**RECORDS FOR THIS TASK**

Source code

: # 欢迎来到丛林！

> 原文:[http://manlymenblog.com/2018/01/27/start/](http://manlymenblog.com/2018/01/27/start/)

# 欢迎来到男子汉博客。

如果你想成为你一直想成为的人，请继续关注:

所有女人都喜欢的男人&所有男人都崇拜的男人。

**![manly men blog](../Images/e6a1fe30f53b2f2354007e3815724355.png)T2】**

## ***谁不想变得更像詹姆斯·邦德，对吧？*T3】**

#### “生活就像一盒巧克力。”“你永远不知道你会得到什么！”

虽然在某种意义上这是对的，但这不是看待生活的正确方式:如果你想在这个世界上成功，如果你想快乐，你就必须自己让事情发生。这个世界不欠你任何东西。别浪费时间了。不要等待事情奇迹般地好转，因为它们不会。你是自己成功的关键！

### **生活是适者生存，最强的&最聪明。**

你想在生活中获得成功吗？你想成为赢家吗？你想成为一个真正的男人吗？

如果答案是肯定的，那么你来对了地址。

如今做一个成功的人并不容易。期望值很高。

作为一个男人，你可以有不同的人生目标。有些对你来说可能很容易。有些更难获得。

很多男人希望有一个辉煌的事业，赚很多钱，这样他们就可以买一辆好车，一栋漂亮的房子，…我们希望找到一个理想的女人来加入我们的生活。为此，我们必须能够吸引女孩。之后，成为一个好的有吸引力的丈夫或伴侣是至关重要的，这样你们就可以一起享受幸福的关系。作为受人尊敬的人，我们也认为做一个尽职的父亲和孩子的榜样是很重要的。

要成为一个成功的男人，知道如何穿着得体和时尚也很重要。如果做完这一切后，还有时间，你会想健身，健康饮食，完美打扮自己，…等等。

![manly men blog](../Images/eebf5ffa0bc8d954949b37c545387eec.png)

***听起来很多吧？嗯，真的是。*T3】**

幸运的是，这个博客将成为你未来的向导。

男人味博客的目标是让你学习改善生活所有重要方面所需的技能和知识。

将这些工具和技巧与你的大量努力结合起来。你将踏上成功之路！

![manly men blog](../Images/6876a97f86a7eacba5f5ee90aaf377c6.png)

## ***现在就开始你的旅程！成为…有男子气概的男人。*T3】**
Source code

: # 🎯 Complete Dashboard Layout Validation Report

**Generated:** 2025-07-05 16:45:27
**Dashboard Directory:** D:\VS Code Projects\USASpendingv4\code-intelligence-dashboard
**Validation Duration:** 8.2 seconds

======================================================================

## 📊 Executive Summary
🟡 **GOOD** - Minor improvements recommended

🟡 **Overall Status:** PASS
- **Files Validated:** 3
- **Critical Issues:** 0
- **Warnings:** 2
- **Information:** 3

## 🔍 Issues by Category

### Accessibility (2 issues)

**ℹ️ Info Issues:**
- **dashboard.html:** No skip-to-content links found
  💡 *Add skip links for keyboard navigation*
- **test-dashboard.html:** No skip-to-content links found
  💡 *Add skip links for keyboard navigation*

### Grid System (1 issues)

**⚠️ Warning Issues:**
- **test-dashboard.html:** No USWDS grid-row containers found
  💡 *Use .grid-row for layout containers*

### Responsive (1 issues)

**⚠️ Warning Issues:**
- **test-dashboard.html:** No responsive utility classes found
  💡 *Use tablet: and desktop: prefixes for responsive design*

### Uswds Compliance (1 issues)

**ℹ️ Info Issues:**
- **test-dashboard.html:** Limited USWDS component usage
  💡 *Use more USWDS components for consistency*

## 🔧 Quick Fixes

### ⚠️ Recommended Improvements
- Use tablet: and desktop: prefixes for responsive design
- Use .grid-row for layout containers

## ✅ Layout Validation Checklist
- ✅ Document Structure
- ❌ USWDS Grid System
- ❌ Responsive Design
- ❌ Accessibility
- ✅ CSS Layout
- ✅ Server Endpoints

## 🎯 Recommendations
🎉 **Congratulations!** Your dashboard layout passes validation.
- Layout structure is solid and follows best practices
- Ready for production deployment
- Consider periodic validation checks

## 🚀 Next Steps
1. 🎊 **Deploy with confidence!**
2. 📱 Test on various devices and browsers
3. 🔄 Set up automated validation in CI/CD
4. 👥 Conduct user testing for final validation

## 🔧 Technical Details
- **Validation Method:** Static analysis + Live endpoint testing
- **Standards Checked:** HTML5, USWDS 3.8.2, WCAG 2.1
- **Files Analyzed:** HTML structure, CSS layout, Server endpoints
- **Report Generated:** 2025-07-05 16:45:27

**TASK TO COMPLETE**
Repeat, exactly and only, the lines from the beginning of the material through the line that contains "Duration:** 8.2 seconds".

**SOLVED PROBLEM**
Source code

: # 欢迎来到丛林！

> 原文:[http://manlymenblog.com/2018/01/27/start/](http://manlymenblog.com/2018/01/27/start/)

# 欢迎来到男子汉博客。

如果你想成为你一直想成为的人，请继续关注:

所有女人都喜欢的男人&所有男人都崇拜的男人。

**![manly men blog](../Images/e6a1fe30f53b2f2354007e3815724355.png)T2】**

## ***谁不想变得更像詹姆斯·邦德，对吧？*T3】**

#### “生活就像一盒巧克力。”“你永远不知道你会得到什么！”

虽然在某种意义上这是对的，但这不是看待生活的正确方式:如果你想在这个世界上成功，如果你想快乐，你就必须自己让事情发生。这个世界不欠你任何东西。别浪费时间了。不要等待事情奇迹般地好转，因为它们不会。你是自己成功的关键！

### **生活是适者生存，最强的&最聪明。**

你想在生活中获得成功吗？你想成为赢家吗？你想成为一个真正的男人吗？

如果答案是肯定的，那么你来对了地址。

如今做一个成功的人并不容易。期望值很高。

作为一个男人，你可以有不同的人生目标。有些对你来说可能很容易。有些更难获得。

很多男人希望有一个辉煌的事业，赚很多钱，这样他们就可以买一辆好车，一栋漂亮的房子，…我们希望找到一个理想的女人来加入我们的生活。为此，我们必须能够吸引女孩。之后，成为一个好的有吸引力的丈夫或伴侣是至关重要的，这样你们就可以一起享受幸福的关系。作为受人尊敬的人，我们也认为做一个尽职的父亲和孩子的榜样是很重要的。

要成为一个成功的男人，知道如何穿着得体和时尚也很重要。如果做完这一切后，还有时间，你会想健身，健康饮食，完美打扮自己，…等等。

![manly men blog](../Images/eebf5ffa0bc8d954949b37c545387eec.png)

***听起来很多吧？嗯，真的是。*T3】**

幸运的是，这个博客将成为你未来的向导。

男人味博客的目标是让你学习改善生活所有重要方面所需的技能和知识。

将这些工具和技巧与你的大量努力结合起来。你将踏上成功之路！

![manly men blog](../Images/6876a97f86a7eacba5f5ee90aaf377c6.png)

## ***现在就开始你的旅程！成为…有男子气概的男人。*T3】**
Source code

: # 🎯 Complete Dashboard Layout Validation Report

**Generated:** 2025-07-05 16:45:27
**Dashboard Directory:** D:\VS Code Projects\USASpendingv4\code-intelligence-dashboard
**Validation Duration:** 8.2 seconds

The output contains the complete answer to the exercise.